4.28.2009

April 28, 2009


Project 365 - Day 173
Originally uploaded by mrbosslady
I had a hefty list of "To Do's" last summer because we pushed out End so incredibly quickly. Time whirred by.

It's been almost a year since I read the script for the first time and I'm still just as busy with the film - just in a totally different way. Here's what I've been doing since this weekend.

  • Work with the sound editor
  • Listen to new music cues
  • Rewrite the FAQ's for the press kit
  • Write the first draft of the Director's Statement for the press kit
  • Talk to the editor about final outputs
  • Misc. duties as assigned.


The last one is a work joke...but it still kinda applies here.

4.20.2009

April 20, 2009

Summer says a lot of different things to people - heat, sand, water, waves, tanning, bugs, BBQ, and even swimming pools.

To me it has always said movies.

It's not that I live for buckets of popcorn, testosterone & explosions, but that summer movie season is the time that it's okay to go to the movies for everyone. People wait in lines, anticipate what's coming out next week and excitedly hope it will be everything it promises to be. In short, everyone becomes someone like me for a brief few months.

This summer also means an end to post production on my film. I am going to have my very first feature film completely under my belt.

But right now it's in the 90's at 9:30 at night and it's in the middle of April...so I guess I need to stop fantisizing about summer and get back to work.

Thus concludes my essay on what summer means to me.

4.16.2009

April 16, 2009


great nite in
Originally uploaded by SpacePotato
I had a better day at work, but now I want to watch a movie...and I have a problem. I have over 200 DVD's and a netflix account, and I cannot figure out what movie I want to watch.

It's not that I dislike my movies, but my movie mood is constantly shifting and times like now I just want a different movie than one I have.

4.15.2009

April 15, 2009

Work has been crazy lately. My day job has always been a bit insane, but a whole new level of stress has been introduced. It makes me yearn to put the day job behind me and for my actual career to begin. There’s only so much longer I can take dealing with our entire workforce being outsourced to a company that doesn’t understand or care what our jobs are.

Things are moving along with End though I am definitely not as patient as I was a few months ago. End has been living with me for almost a year now and I am tired. I also think the stress from my day job is making me take everything for End harder than I normally would.

Normally, I don’t let people view rough cuts of my films because I learned a long time ago that a lot of people just don’t understand rough cuts, they watch it and can’t see the final film. However, I broke my rule and let someone who is working on another aspect of post watch the rough for idea. This person gave me their honest thoughts on the film, and though I am glad they did (and I had to respectfully disagree with them) they’re comments are bothering me more than they should; I think these comments are bothering me because of the stress that is weighing on me right now.

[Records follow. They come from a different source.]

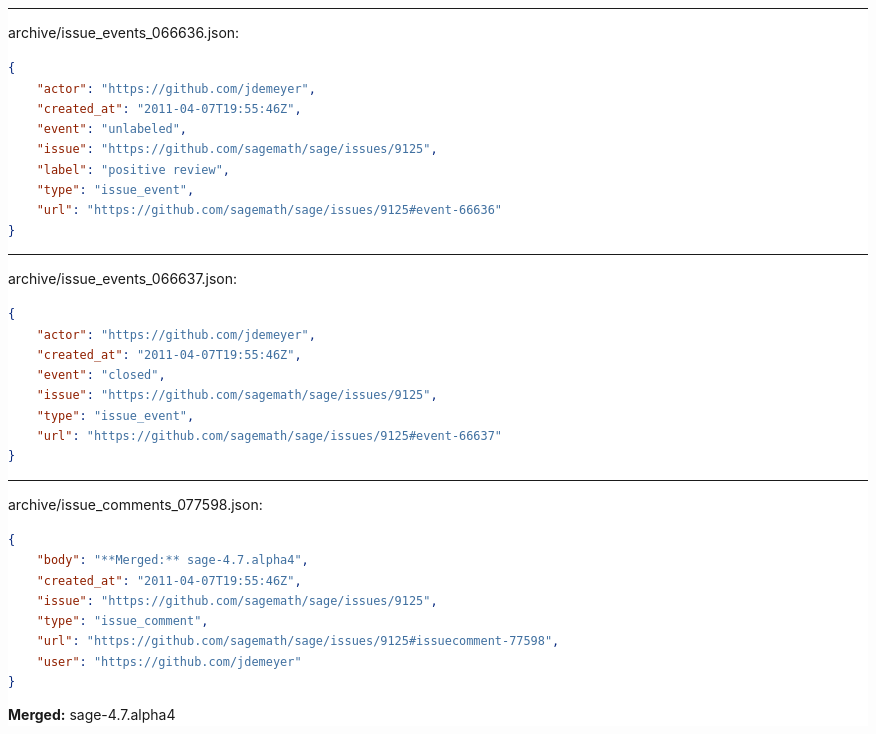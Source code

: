 

---

archive/issue_events_066636.json:
```json
{
    "actor": "https://github.com/jdemeyer",
    "created_at": "2011-04-07T19:55:46Z",
    "event": "unlabeled",
    "issue": "https://github.com/sagemath/sage/issues/9125",
    "label": "positive review",
    "type": "issue_event",
    "url": "https://github.com/sagemath/sage/issues/9125#event-66636"
}
```



---

archive/issue_events_066637.json:
```json
{
    "actor": "https://github.com/jdemeyer",
    "created_at": "2011-04-07T19:55:46Z",
    "event": "closed",
    "issue": "https://github.com/sagemath/sage/issues/9125",
    "type": "issue_event",
    "url": "https://github.com/sagemath/sage/issues/9125#event-66637"
}
```



---

archive/issue_comments_077598.json:
```json
{
    "body": "**Merged:** sage-4.7.alpha4",
    "created_at": "2011-04-07T19:55:46Z",
    "issue": "https://github.com/sagemath/sage/issues/9125",
    "type": "issue_comment",
    "url": "https://github.com/sagemath/sage/issues/9125#issuecomment-77598",
    "user": "https://github.com/jdemeyer"
}
```

**Merged:** sage-4.7.alpha4
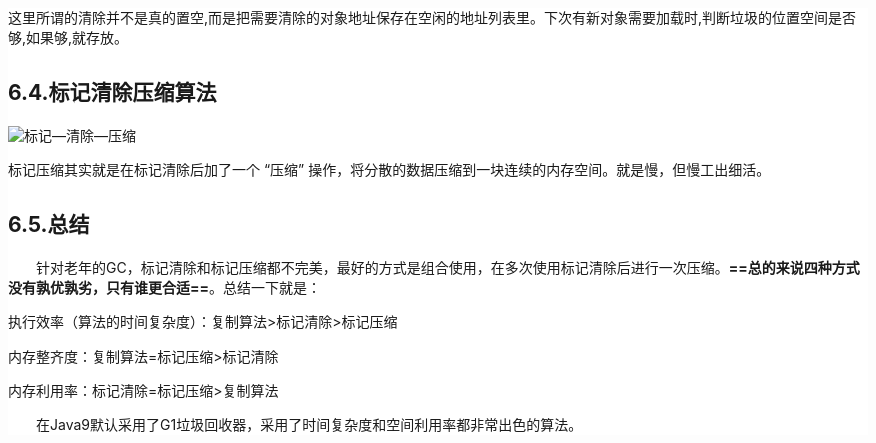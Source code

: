 这里所谓的清除并不是真的置空,而是把需要清除的对象地址保存在空闲的地址列表里。下次有新对象需要加载时,判断垃圾的位置空间是否够,如果够,就存放。

## 6.4.标记清除压缩算法

![标记—清除—压缩](images/watermark,type_ZmFuZ3poZW5naGVpdGk,shadow_10,text_aHR0cHM6Ly9ibG9nLmNzZG4ubmV0L1JyaW5nb18=,size_16,color_FFFFFF,t_70-1697284255204-11.png)



标记压缩其实就是在标记清除后加了一个 “压缩” 操作，将分散的数据压缩到一块连续的内存空间。就是慢，但慢工出细活。

## 6.5.总结

　　针对老年的GC，标记清除和标记压缩都不完美，最好的方式是组合使用，在多次使用标记清除后进行一次压缩。**==总的来说四种方式没有孰优孰劣，只有谁更合适==**。总结一下就是：

执行效率（算法的时间复杂度）：复制算法>标记清除>标记压缩

内存整齐度：复制算法=标记压缩>标记清除

内存利用率：标记清除=标记压缩>复制算法

　　在Java9默认采用了G1垃圾回收器，采用了时间复杂度和空间利用率都非常出色的算法。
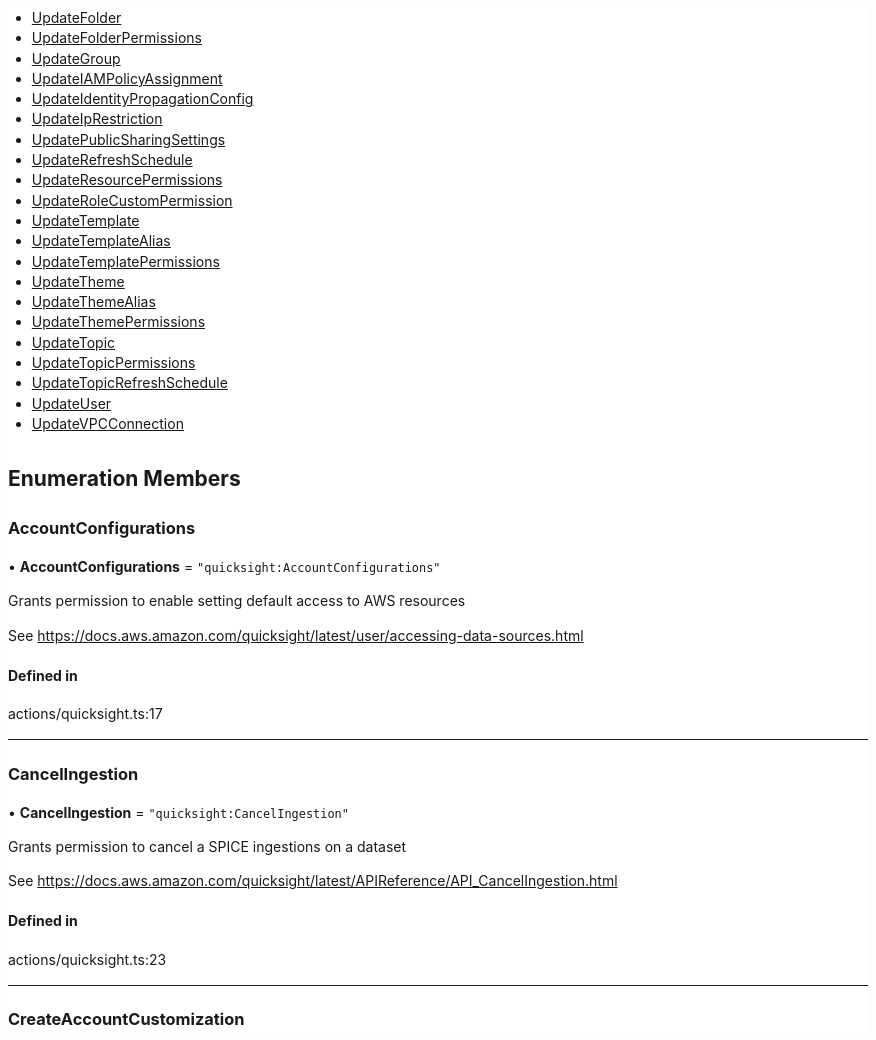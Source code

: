 - [UpdateFolder](AwsQuicksightActions.md#updatefolder)
- [UpdateFolderPermissions](AwsQuicksightActions.md#updatefolderpermissions)
- [UpdateGroup](AwsQuicksightActions.md#updategroup)
- [UpdateIAMPolicyAssignment](AwsQuicksightActions.md#updateiampolicyassignment)
- [UpdateIdentityPropagationConfig](AwsQuicksightActions.md#updateidentitypropagationconfig)
- [UpdateIpRestriction](AwsQuicksightActions.md#updateiprestriction)
- [UpdatePublicSharingSettings](AwsQuicksightActions.md#updatepublicsharingsettings)
- [UpdateRefreshSchedule](AwsQuicksightActions.md#updaterefreshschedule)
- [UpdateResourcePermissions](AwsQuicksightActions.md#updateresourcepermissions)
- [UpdateRoleCustomPermission](AwsQuicksightActions.md#updaterolecustompermission)
- [UpdateTemplate](AwsQuicksightActions.md#updatetemplate)
- [UpdateTemplateAlias](AwsQuicksightActions.md#updatetemplatealias)
- [UpdateTemplatePermissions](AwsQuicksightActions.md#updatetemplatepermissions)
- [UpdateTheme](AwsQuicksightActions.md#updatetheme)
- [UpdateThemeAlias](AwsQuicksightActions.md#updatethemealias)
- [UpdateThemePermissions](AwsQuicksightActions.md#updatethemepermissions)
- [UpdateTopic](AwsQuicksightActions.md#updatetopic)
- [UpdateTopicPermissions](AwsQuicksightActions.md#updatetopicpermissions)
- [UpdateTopicRefreshSchedule](AwsQuicksightActions.md#updatetopicrefreshschedule)
- [UpdateUser](AwsQuicksightActions.md#updateuser)
- [UpdateVPCConnection](AwsQuicksightActions.md#updatevpcconnection)

## Enumeration Members

### AccountConfigurations

• **AccountConfigurations** = ``"quicksight:AccountConfigurations"``

Grants permission to enable setting default access to AWS resources

See https://docs.aws.amazon.com/quicksight/latest/user/accessing-data-sources.html

#### Defined in

actions/quicksight.ts:17

___

### CancelIngestion

• **CancelIngestion** = ``"quicksight:CancelIngestion"``

Grants permission to cancel a SPICE ingestions on a dataset

See https://docs.aws.amazon.com/quicksight/latest/APIReference/API_CancelIngestion.html

#### Defined in

actions/quicksight.ts:23

___

### CreateAccountCustomization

Anyone that has been through film school knows that everyone has an opinion on your work, and the problem with that is that they all filter their opinion through their own artistic lens; as a result most of the comments either come from them feeling what they would have done, or otherwise plain and simple not accounting for what your plans/visions are. I got used to it quickly in film school. It stopped bothering me because I realized that until I have enough credibility to my name as a director everyone with a video camera is going to have their opinion on what I do. But these recent comments are getting to me and I need to make them stop.

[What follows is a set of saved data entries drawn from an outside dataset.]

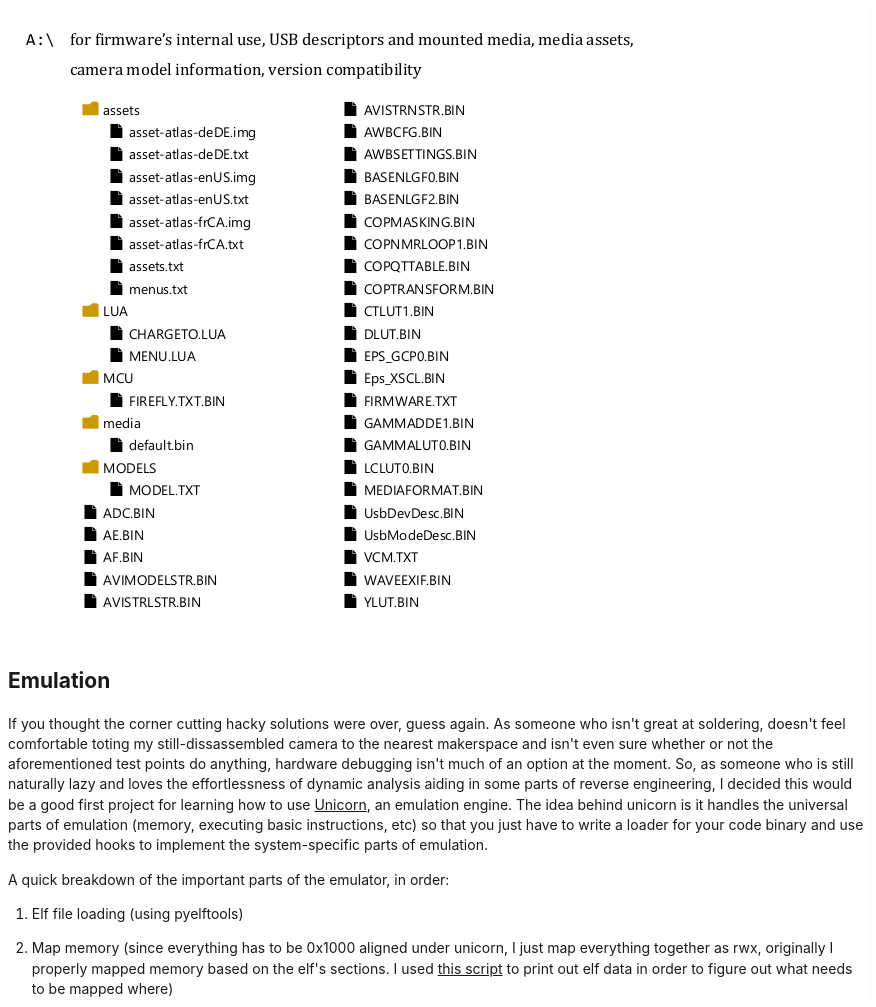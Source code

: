 ![](/img/lytero.png)

## Emulation

If you thought the corner cutting hacky solutions were over, guess again. As someone who isn't great at soldering, doesn't feel comfortable toting my still-dissassembled camera to the nearest makerspace and isn't even sure whether or not the aforementioned test points do anything, hardware debugging isn't much of an option at the moment. So, as someone who is still naturally lazy and loves the effortlessness of dynamic analysis aiding in some parts of reverse engineering, I decided this would be a good first project for learning how to use [Unicorn](https://unicorn-engine.org), an emulation engine. The idea behind unicorn is it handles the universal parts of emulation (memory, executing basic instructions, etc) so that you just have to write a loader for your code binary and use the provided hooks to implement the system-specific parts of emulation.

A quick breakdown of the important parts of the emulator, in order:

1. Elf file loading (using pyelftools)

<script src="https://gist.github.com/jam1garner/de9219ff34098b6a55117d61c2dad2f1.js"></script>

2. Map memory (since everything has to be 0x1000 aligned under unicorn, I just map everything together as rwx, originally I properly mapped memory based on the elf's sections. I used [this script](https://github.com/jam1garner/wb35f-research/blob/master/emu/elf_info.py) to print out elf data in order to figure out what needs to be mapped where)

God has been with me since the first day I read the script. I entered into this film not to become instantly famous, but to learn in a way that film school couldn’t teach me. I don’t need to light the industry on fire with End because I know that I am a good director with a good movie, but I am going to continue to evolve throughout my entire career – I am not as great a filmmaker as I will be in five years. However, God has gotten my film this far and I am waiting to see where He will continue to take this film as time progresses…if we ever get out of post.



“The future, always so clear to me, had become like a black highway at night. We were in uncharted territory now, making up history as we went along.”